Protection des données personnelles
Sur les réseaux sociaux, on partage nos achats, nos déplacements, nos moments de vie à travers un texte, une photo ou une vidéo, mais également nos goûts et opinions via les publications que l’on consulte, « aime » ou commente. En Europe, des efforts légaux ont été faits pour améliorer la protection des données personnelles en ligne. Après l’affaire Snowden de 2013 et la prise de conscience de la potentielle complicité des géants du web avec les services secrets américains, l’Union européenne lance un processus législatif visant à adopter le règlement général sur la protection des données (RGPD). Ce règlement de 2018 permet de réguler le traitement des données personnelles sur le territoire européen. Cependant, l’entrée en vigueur de cette législation n’a pas résolu tous les problèmes et le fait est que plus un internaute passe de temps en ligne et partage sur Internet, plus il s’expose à une diffusion de ses données personnelles.Malgré la vigilance des utilisateurs, une protection totale des données personnelles en ligne est presque impossible. Depuis le début de l’ère d’internet, la toile a été émaillée de hackings retentissants visant des sites très visités. De nombreux réseaux sociaux ont été piratés, enregistrant le vol de données de centaines de millions d’utilisateurs, diffusées librement dans le monde entier. Ces scandales ont ravivé les craintes des utilisateurs concernant la sureté de leurs données en ligne. Fin 2022, plus de 60% des internautes se disaient très inquiets du vol de leur identité en ligne et deux tiers des consommateurs mondiaux affirmaient que les entreprises de la tech détenaient beaucoup trop de contrôle sur leurs données privées.

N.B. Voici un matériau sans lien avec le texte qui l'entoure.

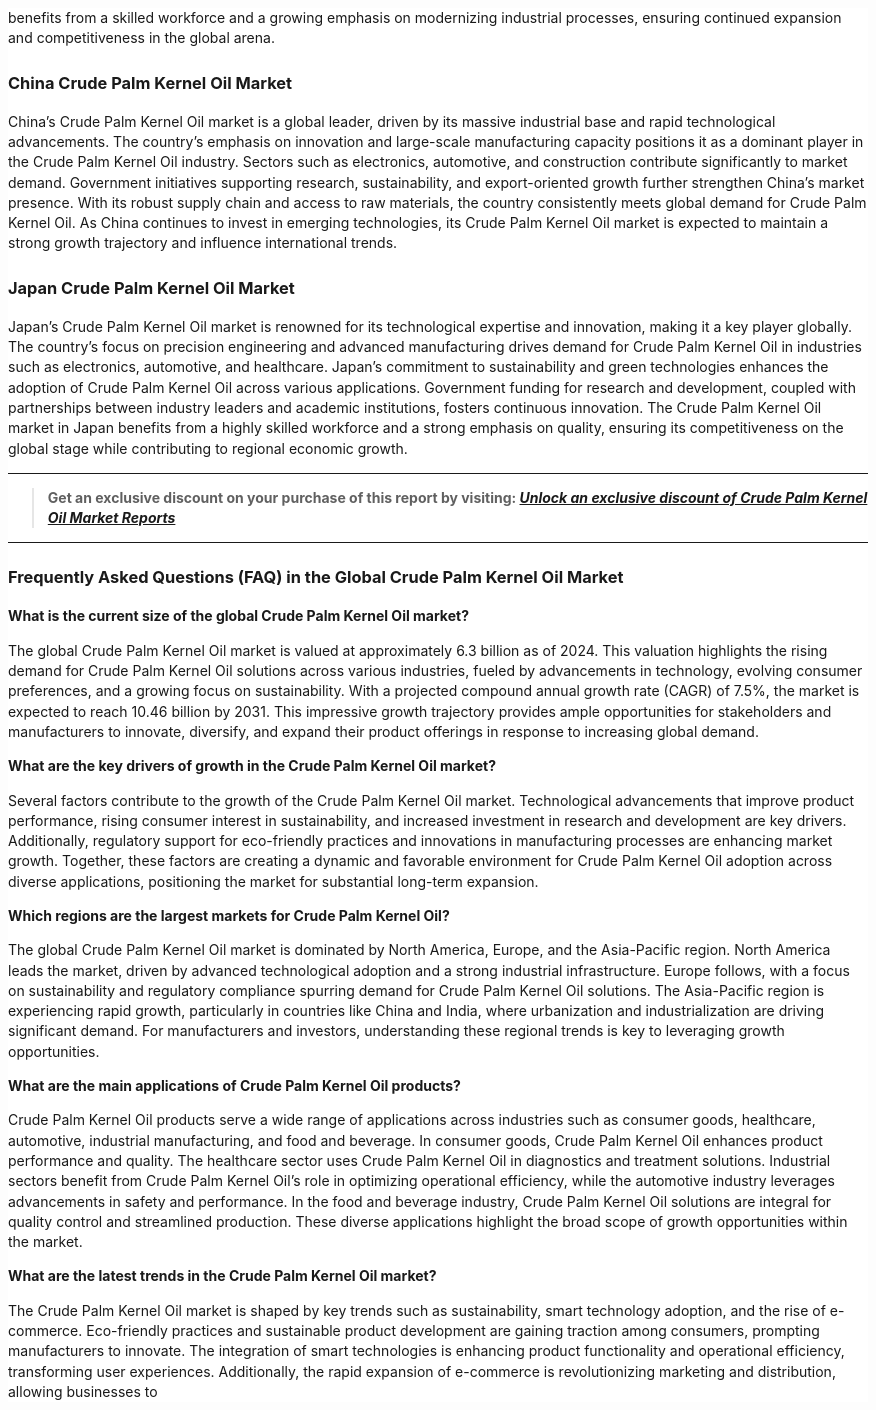 benefits from a skilled workforce and a growing emphasis on modernizing industrial processes, ensuring continued expansion and competitiveness in the global arena.</p><h3>China Crude Palm Kernel Oil Market</h3><p>China&rsquo;s Crude Palm Kernel Oil market is a global leader, driven by its massive industrial base and rapid technological advancements. The country&rsquo;s emphasis on innovation and large-scale manufacturing capacity positions it as a dominant player in the Crude Palm Kernel Oil industry. Sectors such as electronics, automotive, and construction contribute significantly to market demand. Government initiatives supporting research, sustainability, and export-oriented growth further strengthen China&rsquo;s market presence. With its robust supply chain and access to raw materials, the country consistently meets global demand for Crude Palm Kernel Oil. As China continues to invest in emerging technologies, its Crude Palm Kernel Oil market is expected to maintain a strong growth trajectory and influence international trends.</p><h3>Japan Crude Palm Kernel Oil Market</h3><p>Japan&rsquo;s Crude Palm Kernel Oil market is renowned for its technological expertise and innovation, making it a key player globally. The country&rsquo;s focus on precision engineering and advanced manufacturing drives demand for Crude Palm Kernel Oil in industries such as electronics, automotive, and healthcare. Japan&rsquo;s commitment to sustainability and green technologies enhances the adoption of Crude Palm Kernel Oil across various applications. Government funding for research and development, coupled with partnerships between industry leaders and academic institutions, fosters continuous innovation. The Crude Palm Kernel Oil market in Japan benefits from a highly skilled workforce and a strong emphasis on quality, ensuring its competitiveness on the global stage while contributing to regional economic growth.</p><hr /><blockquote><p><strong>Get an exclusive discount on your purchase of this report by visiting: <em><a href="://marketresearchpulse.com/ask-for-discount/122494?utm_source=Github&amp;utm_medium=0110">Unlock an exclusive discount of Crude Palm Kernel Oil Market Reports</a></em>&nbsp;</strong></p></blockquote><hr /><h3>Frequently Asked Questions (FAQ) in the Global Crude Palm Kernel Oil Market</h3><p><strong>What is the current size of the global Crude Palm Kernel Oil market?</strong></p><p>The global Crude Palm Kernel Oil market is valued at approximately 6.3 billion as of 2024. This valuation highlights the rising demand for Crude Palm Kernel Oil solutions across various industries, fueled by advancements in technology, evolving consumer preferences, and a growing focus on sustainability. With a projected compound annual growth rate (CAGR) of 7.5%, the market is expected to reach 10.46 billion by 2031. This impressive growth trajectory provides ample opportunities for stakeholders and manufacturers to innovate, diversify, and expand their product offerings in response to increasing global demand.</p><p><strong>What are the key drivers of growth in the Crude Palm Kernel Oil market?</strong></p><p>Several factors contribute to the growth of the Crude Palm Kernel Oil market. Technological advancements that improve product performance, rising consumer interest in sustainability, and increased investment in research and development are key drivers. Additionally, regulatory support for eco-friendly practices and innovations in manufacturing processes are enhancing market growth. Together, these factors are creating a dynamic and favorable environment for Crude Palm Kernel Oil adoption across diverse applications, positioning the market for substantial long-term expansion.</p><p><strong>Which regions are the largest markets for Crude Palm Kernel Oil?</strong></p><p>The global Crude Palm Kernel Oil market is dominated by North America, Europe, and the Asia-Pacific region. North America leads the market, driven by advanced technological adoption and a strong industrial infrastructure. Europe follows, with a focus on sustainability and regulatory compliance spurring demand for Crude Palm Kernel Oil solutions. The Asia-Pacific region is experiencing rapid growth, particularly in countries like China and India, where urbanization and industrialization are driving significant demand. For manufacturers and investors, understanding these regional trends is key to leveraging growth opportunities.</p><p><strong>What are the main applications of Crude Palm Kernel Oil products?</strong></p><p>Crude Palm Kernel Oil products serve a wide range of applications across industries such as consumer goods, healthcare, automotive, industrial manufacturing, and food and beverage. In consumer goods, Crude Palm Kernel Oil enhances product performance and quality. The healthcare sector uses Crude Palm Kernel Oil in diagnostics and treatment solutions. Industrial sectors benefit from Crude Palm Kernel Oil&rsquo;s role in optimizing operational efficiency, while the automotive industry leverages advancements in safety and performance. In the food and beverage industry, Crude Palm Kernel Oil solutions are integral for quality control and streamlined production. These diverse applications highlight the broad scope of growth opportunities within the market.</p><p><strong>What are the latest trends in the Crude Palm Kernel Oil market?</strong></p><p>The Crude Palm Kernel Oil market is shaped by key trends such as sustainability, smart technology adoption, and the rise of e-commerce. Eco-friendly practices and sustainable product development are gaining traction among consumers, prompting manufacturers to innovate. The integration of smart technologies is enhancing product functionality and operational efficiency, transforming user experiences. Additionally, the rapid expansion of e-commerce is revolutionizing marketing and distribution, allowing businesses to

Pour se protéger, les internautes peuvent avoir recours à des messageries plus ou moins cryptées. En période de crise comme lors d’une guerre, les informations partagées en ligne sont étroitement sensibles et surveillées. En réaction, de plus en plus d’utilisateurs privilégient des moyens de communication plus sécurisés. Début 2022, en Ukraine et en Russie, le nombre de téléchargements des applications de messagerie Signal et Telegram a ainsi explosé et le nombre d’utilisateurs russes d’applications de VPN a fortement augmenté.